**BRIEF**
Your copy should match the entries exactly, with the pictures left out.

**MATERIAL SHOWN**
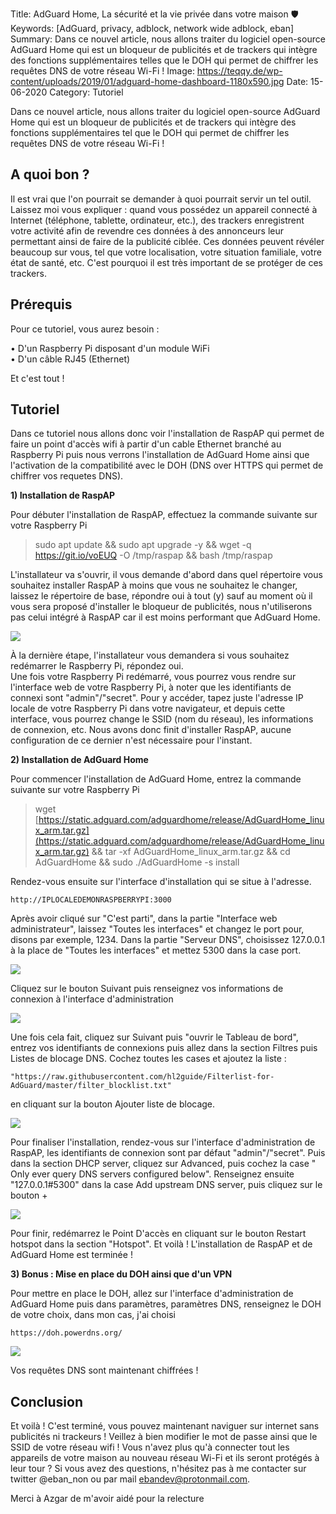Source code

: Title: AdGuard Home, La sécurité et la vie privée dans votre maison 🛡️
Keywords: [AdGuard, privacy, adblock, network wide adblock, eban]
Summary: Dans ce nouvel article, nous allons traiter du logiciel open-source AdGuard Home qui est un bloqueur de publicités et de trackers qui intègre des fonctions supplémentaires telles que le DOH qui permet de chiffrer les requêtes DNS de votre réseau Wi-Fi !
Image: https://teqqy.de/wp-content/uploads/2019/01/adguard-home-dashboard-1180x590.jpg
Date: 15-06-2020
Category: Tutoriel

Dans ce nouvel article, nous allons traiter du logiciel open-source AdGuard Home qui est un bloqueur de publicités et de trackers qui intègre des fonctions supplémentaires tel que le DOH qui permet de chiffrer les requêtes DNS de votre réseau Wi-Fi !

## A quoi bon ?

Il est vrai que l'on pourrait se demander à quoi pourrait servir un tel outil. Laissez moi vous expliquer : quand vous possédez un appareil connecté à Internet (téléphone, tablette, ordinateur, etc.), des trackers enregistrent votre activité afin de revendre ces données à des annonceurs leur permettant ainsi de faire de la publicité ciblée. Ces données peuvent révéler beaucoup sur vous, tel que votre localisation, votre situation familiale, votre état de santé, etc. C'est pourquoi il est très important de se protéger de ces trackers.

## Prérequis

Pour ce tutoriel, vous aurez besoin :

• D'un Raspberry Pi disposant d'un module WiFi  
• D'un câble RJ45 (Ethernet)

Et c'est tout !

## Tutoriel

Dans ce tutoriel nous allons donc voir l'installation de RaspAP qui permet de faire un point d'accès wifi à partir d'un cable Ethernet branché au Raspberry Pi puis nous verrons l'installation de AdGuard Home ainsi que l'activation de la compatibilité avec le DOH (DNS over HTTPS qui permet de chiffrer vos requetes DNS).

**1) Installation de RaspAP**

Pour débuter l'installation de RaspAP, effectuez la commande suivante sur votre Raspberry Pi

> sudo apt update && sudo apt upgrade -y && wget -q https://git.io/voEUQ -O /tmp/raspap && bash /tmp/raspap

L'installateur va s'ouvrir, il vous demande d'abord dans quel répertoire vous souhaitez installer RaspAP à moins que vous ne souhaitez le changer, laissez le répertoire de base, répondre oui à tout (y) sauf au moment où il vous sera proposé d'installer le bloqueur de publicités, nous n'utiliserons pas celui intégré à RaspAP car il est moins performant que AdGuard Home.

![](https://i.postimg.cc/gkfgjY3z/raspap-02.png)

À la dernière étape, l'installateur vous demandera si vous souhaitez redémarrer le Raspberry Pi, répondez oui.  
Une fois votre Raspberry Pi redémarré, vous pourrez vous rendre sur l'interface web de votre Raspberry Pi, à noter que les identifiants de connexi sont "admin"/"secret". Pour y accéder, tapez juste l'adresse IP locale de votre Raspberry Pi dans votre navigateur, et depuis cette interface, vous pourrez change le SSID (nom du réseau), les informations de connexion, etc. Nous avons donc finit d'installer RaspAP, aucune configuration de ce dernier n'est nécessaire pour l'instant.

**2) Installation de AdGuard Home**

Pour commencer l'installation de AdGuard Home, entrez la commande suivante sur votre Raspberry Pi

> wget [https://static.adguard.com/adguardhome/release/AdGuardHome_linux_arm.tar.gz](https://static.adguard.com/adguardhome/release/AdGuardHome_linux_arm.tar.gz) && tar -xf AdGuardHome_linux_arm.tar.gz && cd AdGuardHome && sudo ./AdGuardHome -s install

Rendez-vous ensuite sur l'interface d'installation qui se situe à l'adresse.

`http://IPLOCALEDEMONRASPBERRYPI:3000`

Après avoir cliqué sur "C'est parti", dans la partie "Interface web administrateur", laissez "Toutes les interfaces" et changez le port pour, disons par exemple, 1234\. Dans la partie "Serveur DNS", choisissez 127.0.0.1 à la place de "Toutes les interfaces" et mettez 5300 dans la case port.

![](https://i.postimg.cc/cCDkJw06/ad-guard.png)

Cliquez sur le bouton Suivant puis renseignez vos informations de connexion à l'interface d'administration

![](https://i.postimg.cc/bYDjGw4W/Screenshot-2020-05-09-Setup-Ad-Guard-Home.png)

Une fois cela fait, cliquez sur Suivant puis "ouvrir le Tableau de bord", entrez vos identifiants de connexions puis allez dans la section Filtres puis Listes de blocage DNS. Cochez toutes les cases et ajoutez la liste :

`"https://raw.githubusercontent.com/hl2guide/Filterlist-for-AdGuard/master/filter_blocklist.txt"`

en cliquant sur la bouton Ajouter liste de blocage.

![](https://i.postimg.cc/fR6dNyns/Screenshot-2020-05-09-Ad-Guard-Home.png)

Pour finaliser l'installation, rendez-vous sur l'interface d'administration de RaspAP, les identifiants de connexion sont par défaut "admin"/"secret". Puis dans la section DHCP server, cliquez sur Advanced, puis cochez la case " Only ever query DNS servers configured below". Renseignez ensuite "127.0.0.1#5300" dans la case Add upstream DNS server, puis cliquez sur le bouton +

![](https://i.postimg.cc/8Pdk5C6D/Screenshot-2020-05-09-Rasp-AP-Wi-Fi-Configuration-Portal.png)

Pour finir, redémarrez le Point D'accès en cliquant sur le bouton Restart hotspot dans la section "Hotspot". Et voilà ! L'installation de RaspAP et de AdGuard Home est terminée !

**3) Bonus : Mise en place du DOH ainsi que d'un VPN**

Pour mettre en place le DOH, allez sur l'interface d'administration de AdGuard Home puis dans paramètres, paramètres DNS, renseignez le DOH de votre choix, dans mon cas, j'ai choisi

`https://doh.powerdns.org/`

![](https://i.postimg.cc/gJ5jvBzW/Screenshot-2020-05-09-Ad-Guard-Home-1.png)

Vos requêtes DNS sont maintenant chiffrées !

## Conclusion

Et voilà ! C'est terminé, vous pouvez maintenant naviguer sur internet sans publicités ni trackeurs ! Veillez à bien modifier le mot de passe ainsi que le SSID de votre réseau wifi ! Vous n'avez plus qu'à connecter tout les appareils de votre maison au nouveau réseau Wi-Fi et ils seront protégés à leur tour ? Si vous avez des questions, n'hésitez pas à me contacter sur twitter @eban_non ou par mail ebandev@protonmail.com.

Merci à Azgar de m'avoir aidé pour la relecture
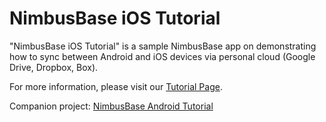 NimbusBase iOS Tutorial
=======================

"NimbusBase iOS Tutorial" is a sample NimbusBase app on demonstrating how to sync between Android and iOS devices via personal cloud (Google Drive, Dropbox, Box). 

For more information, please visit our [Tutorial Page](http://nimbusbase.com/tutorial-ios.html).

Companion project: [NimbusBase Android Tutorial](https://github.com/NimbusBase/NimbusBase_Android_Tutorial)
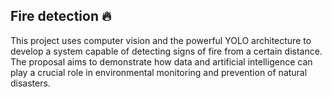 ## **Fire detection** 🔥
This project uses computer vision and the powerful YOLO architecture to develop a system capable of detecting signs of fire from a certain distance. The proposal aims to demonstrate how data and artificial intelligence can play a crucial role in environmental monitoring and prevention of natural disasters.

**ANSWER FOR THIS EXERCISE**
Source code

: Title: AdGuard Home, La sécurité et la vie privée dans votre maison 🛡️
Keywords: [AdGuard, privacy, adblock, network wide adblock, eban]
Summary: Dans ce nouvel article, nous allons traiter du logiciel open-source AdGuard Home qui est un bloqueur de publicités et de trackers qui intègre des fonctions supplémentaires telles que le DOH qui permet de chiffrer les requêtes DNS de votre réseau Wi-Fi !
Image: https://teqqy.de/wp-content/uploads/2019/01/adguard-home-dashboard-1180x590.jpg
Date: 15-06-2020
Category: Tutoriel

Dans ce nouvel article, nous allons traiter du logiciel open-source AdGuard Home qui est un bloqueur de publicités et de trackers qui intègre des fonctions supplémentaires tel que le DOH qui permet de chiffrer les requêtes DNS de votre réseau Wi-Fi !

## A quoi bon ?

Il est vrai que l'on pourrait se demander à quoi pourrait servir un tel outil. Laissez moi vous expliquer : quand vous possédez un appareil connecté à Internet (téléphone, tablette, ordinateur, etc.), des trackers enregistrent votre activité afin de revendre ces données à des annonceurs leur permettant ainsi de faire de la publicité ciblée. Ces données peuvent révéler beaucoup sur vous, tel que votre localisation, votre situation familiale, votre état de santé, etc. C'est pourquoi il est très important de se protéger de ces trackers.

## Prérequis

Pour ce tutoriel, vous aurez besoin :

• D'un Raspberry Pi disposant d'un module WiFi  
• D'un câble RJ45 (Ethernet)

Et c'est tout !

## Tutoriel

Dans ce tutoriel nous allons donc voir l'installation de RaspAP qui permet de faire un point d'accès wifi à partir d'un cable Ethernet branché au Raspberry Pi puis nous verrons l'installation de AdGuard Home ainsi que l'activation de la compatibilité avec le DOH (DNS over HTTPS qui permet de chiffrer vos requetes DNS).

**1) Installation de RaspAP**

Pour débuter l'installation de RaspAP, effectuez la commande suivante sur votre Raspberry Pi

> sudo apt update && sudo apt upgrade -y && wget -q https://git.io/voEUQ -O /tmp/raspap && bash /tmp/raspap

L'installateur va s'ouvrir, il vous demande d'abord dans quel répertoire vous souhaitez installer RaspAP à moins que vous ne souhaitez le changer, laissez le répertoire de base, répondre oui à tout (y) sauf au moment où il vous sera proposé d'installer le bloqueur de publicités, nous n'utiliserons pas celui intégré à RaspAP car il est moins performant que AdGuard Home.

![](https://i.postimg.cc/gkfgjY3z/raspap-02.png)

À la dernière étape, l'installateur vous demandera si vous souhaitez redémarrer le Raspberry Pi, répondez oui.  
Une fois votre Raspberry Pi redémarré, vous pourrez vous rendre sur l'interface web de votre Raspberry Pi, à noter que les identifiants de connexi sont "admin"/"secret". Pour y accéder, tapez juste l'adresse IP locale de votre Raspberry Pi dans votre navigateur, et depuis cette interface, vous pourrez change le SSID (nom du réseau), les informations de connexion, etc. Nous avons donc finit d'installer RaspAP, aucune configuration de ce dernier n'est nécessaire pour l'instant.

**2) Installation de AdGuard Home**

Pour commencer l'installation de AdGuard Home, entrez la commande suivante sur votre Raspberry Pi

> wget [https://static.adguard.com/adguardhome/release/AdGuardHome_linux_arm.tar.gz](https://static.adguard.com/adguardhome/release/AdGuardHome_linux_arm.tar.gz) && tar -xf AdGuardHome_linux_arm.tar.gz && cd AdGuardHome && sudo ./AdGuardHome -s install

Rendez-vous ensuite sur l'interface d'installation qui se situe à l'adresse.

`http://IPLOCALEDEMONRASPBERRYPI:3000`

Après avoir cliqué sur "C'est parti", dans la partie "Interface web administrateur", laissez "Toutes les interfaces" et changez le port pour, disons par exemple, 1234\. Dans la partie "Serveur DNS", choisissez 127.0.0.1 à la place de "Toutes les interfaces" et mettez 5300 dans la case port.

![](https://i.postimg.cc/cCDkJw06/ad-guard.png)

Cliquez sur le bouton Suivant puis renseignez vos informations de connexion à l'interface d'administration

![](https://i.postimg.cc/bYDjGw4W/Screenshot-2020-05-09-Setup-Ad-Guard-Home.png)

Une fois cela fait, cliquez sur Suivant puis "ouvrir le Tableau de bord", entrez vos identifiants de connexions puis allez dans la section Filtres puis Listes de blocage DNS. Cochez toutes les cases et ajoutez la liste :

`"https://raw.githubusercontent.com/hl2guide/Filterlist-for-AdGuard/master/filter_blocklist.txt"`

en cliquant sur la bouton Ajouter liste de blocage.

![](https://i.postimg.cc/fR6dNyns/Screenshot-2020-05-09-Ad-Guard-Home.png)

Pour finaliser l'installation, rendez-vous sur l'interface d'administration de RaspAP, les identifiants de connexion sont par défaut "admin"/"secret". Puis dans la section DHCP server, cliquez sur Advanced, puis cochez la case " Only ever query DNS servers configured below". Renseignez ensuite "127.0.0.1#5300" dans la case Add upstream DNS server, puis cliquez sur le bouton +

![](https://i.postimg.cc/8Pdk5C6D/Screenshot-2020-05-09-Rasp-AP-Wi-Fi-Configuration-Portal.png)

Pour finir, redémarrez le Point D'accès en cliquant sur le bouton Restart hotspot dans la section "Hotspot". Et voilà ! L'installation de RaspAP et de AdGuard Home est terminée !

**3) Bonus : Mise en place du DOH ainsi que d'un VPN**

Pour mettre en place le DOH, allez sur l'interface d'administration de AdGuard Home puis dans paramètres, paramètres DNS, renseignez le DOH de votre choix, dans mon cas, j'ai choisi

`https://doh.powerdns.org/`

![](https://i.postimg.cc/gJ5jvBzW/Screenshot-2020-05-09-Ad-Guard-Home-1.png)

Vos requêtes DNS sont maintenant chiffrées !

## Conclusion

Et voilà ! C'est terminé, vous pouvez maintenant naviguer sur internet sans publicités ni trackeurs ! Veillez à bien modifier le mot de passe ainsi que le SSID de votre réseau wifi ! Vous n'avez plus qu'à connecter tout les appareils de votre maison au nouveau réseau Wi-Fi et ils seront protégés à leur tour ? Si vous avez des questions, n'hésitez pas à me contacter sur twitter @eban_non ou par mail ebandev@protonmail.com.

Merci à Azgar de m'avoir aidé pour la relecture
 NimbusBase iOS Tutorial
=======================

"NimbusBase iOS Tutorial" is a sample NimbusBase app on demonstrating how to sync between Android and iOS devices via personal cloud (Google Drive, Dropbox, Box). 

For more information, please visit our [Tutorial Page](http://nimbusbase.com/tutorial-ios.html).

Companion project: [NimbusBase Android Tutorial](https://github.com/NimbusBase/NimbusBase_Android_Tutorial)
 ## **Fire detection** 🔥
This project uses computer vision and the powerful YOLO architecture to develop a system capable of detecting signs of fire from a certain distance. The proposal aims to demonstrate how data and artificial intelligence can play a crucial role in environmental monitoring and prevention of natural disasters.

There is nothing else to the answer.